Tom Clancy, in A Sum of All Fears, offered this smug assessment: “The Roman bridges of antiquity were very inefficient structures. By modern standards, they used too much stone, and as a result, far too much labor to build. Over the years we have learned to build bridges more efficiently, using fewer materials and less labor to perform the same task.”
Seven years ago, InfoWorld published this response in KJR‘s predecessor, the Survival Guide (“The sum of all projects,” 8/14/2000): “… some of those Roman bridges are still standing a millennium later, while some of our more efficient ones have tumbled into the bay. Adherence to budgets and schedules is our preeminent ethic. One suspects Rome held different values.”
Last week, another American bridge, just 40 years old, tumbled into the Mississippi river in the middle of Minneapolis. Those built by the Romans continue to stand.

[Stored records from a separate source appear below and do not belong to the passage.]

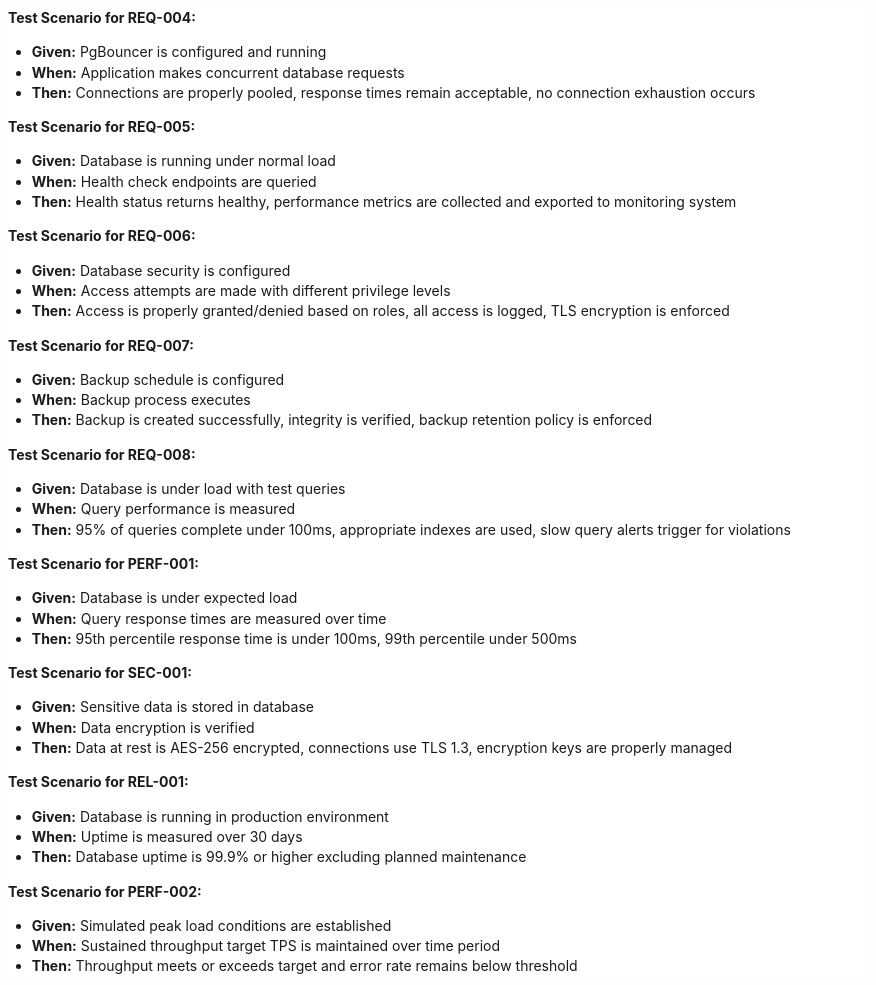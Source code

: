 **Test Scenario for REQ-004:**

- **Given:** PgBouncer is configured and running
- **When:** Application makes concurrent database requests
- **Then:** Connections are properly pooled, response times remain acceptable, no connection exhaustion occurs

**Test Scenario for REQ-005:**

- **Given:** Database is running under normal load
- **When:** Health check endpoints are queried
- **Then:** Health status returns healthy, performance metrics are collected and exported to monitoring system

**Test Scenario for REQ-006:**

- **Given:** Database security is configured
- **When:** Access attempts are made with different privilege levels
- **Then:** Access is properly granted/denied based on roles, all access is logged, TLS encryption is enforced

**Test Scenario for REQ-007:**

- **Given:** Backup schedule is configured
- **When:** Backup process executes
- **Then:** Backup is created successfully, integrity is verified, backup retention policy is enforced

**Test Scenario for REQ-008:**

- **Given:** Database is under load with test queries
- **When:** Query performance is measured
- **Then:** 95% of queries complete under 100ms, appropriate indexes are used, slow query alerts trigger for violations

**Test Scenario for PERF-001:**

- **Given:** Database is under expected load
- **When:** Query response times are measured over time
- **Then:** 95th percentile response time is under 100ms, 99th percentile under 500ms

**Test Scenario for SEC-001:**

- **Given:** Sensitive data is stored in database
- **When:** Data encryption is verified
- **Then:** Data at rest is AES-256 encrypted, connections use TLS 1.3, encryption keys are properly managed

**Test Scenario for REL-001:**

- **Given:** Database is running in production environment
- **When:** Uptime is measured over 30 days
- **Then:** Database uptime is 99.9% or higher excluding planned maintenance

**Test Scenario for PERF-002:**

- **Given:** Simulated peak load conditions are established
- **When:** Sustained throughput target TPS is maintained over time period
- **Then:** Throughput meets or exceeds target and error rate remains below threshold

What exactly went wrong in Minneapolis isn’t yet certain. We do know already that recent inspections of the bridge did not report that all was well. They reported risk.
The state of Minnesota, my home state, has under-invested in its transportation infrastructure for at least 25 of the last 25 years. So has the rest of the country. We have no reason to believe the 35W bridge collapse will be the only consequence. Current estimates suggest we’ll need to spend $10 billion a year for 20 years to catch up just on bridge maintenance. That will require new taxes. Do you think many voters would support a preventive maintenance platform, should one party or another be to propose it?
In the meantime, roughly 150,000 bridges have a similar risk of failure.
For those who propose the BIG/GAS theory (Business Is Great/Government and Academics are Stupid) as the culprit — don’t even think about it. Business leaders are at least as prone to the same thinking. As a recent KJR explained (“The value of a little failure here and there,” 7/16/2007), they are far more likely to invest in revenue enhancement or cost reduction than in addressing risk, because investments in revenue enhancement and cost reduction yield tangible returns.
In that column I used risk mitigation to cover all ways of handling risk. Two correspondents — Tom Reid and Max Fritzler — recommended a different vocabulary and a more sophisticated way to think about the subject.
The proper cover term, which will be used here from now on, is “risk management.” To manage risk you can Avoid, Insure, or Mitigate (Max supplied the acronym, AIM).
Avoidance means reducing the likelihood that the risk will become an event. Preventive maintenance is one of the most important ways to avoid risk. Staff training, to increase competence, is another.
Insurance includes all tactics that deflect the consequences of risk to someone else. Insurance is the label because that’s the best-known way to deflect the consequences of risk, but there is another. It’s called blame-shifting and it’s quite a popular alternative. Quite a bit of political propaganda goes into blame-shifting. In business, backstabbing often has the same goal. Both are annoyingly effective at deflecting the consequences of risk.
Mitigation means reducing the impact should the risk turn into actual events. Fault-tolerant system design and business recovery planning are well-known risk mitigation tactics. So are cross-training and succession planning.
There is, of course, a fourth risk management tactic. It’s probably the most popular of them all. It’s called hoping. Synonyms are keeping your fingers crossed and denial. Theoretically, you can also accept the risk — consciously choose to do nothing. Usually, though, acceptance is just another synonym for hoping.
Denial has an antidote — developing a culture of honest inquiry. It’s how you get an accurate assessment of risk.
It is, perhaps, the most difficult change in business culture you can attempt. You have to constantly and insistently ask, “Are the data we have trustworthy? Complete? Can we get better data? Are we drawing the right inferences? Will they lead to the results we want?”
And then, “Do the data say our decisions gave us the results we want? If not, what did we miss? What was wrong about our inferences and decisions? What will we do differently next time?”
Tough questions.
You’ll note that most risk management fits our definition of a decision — it requires the commitment of time, staff and money. The exceptions are blame-shifting and hoping, which don’t.
Is it any wonder, then, that blame-shifting and hoping are the most common risk management strategies in America today?
Or that another American bridge has crumbled?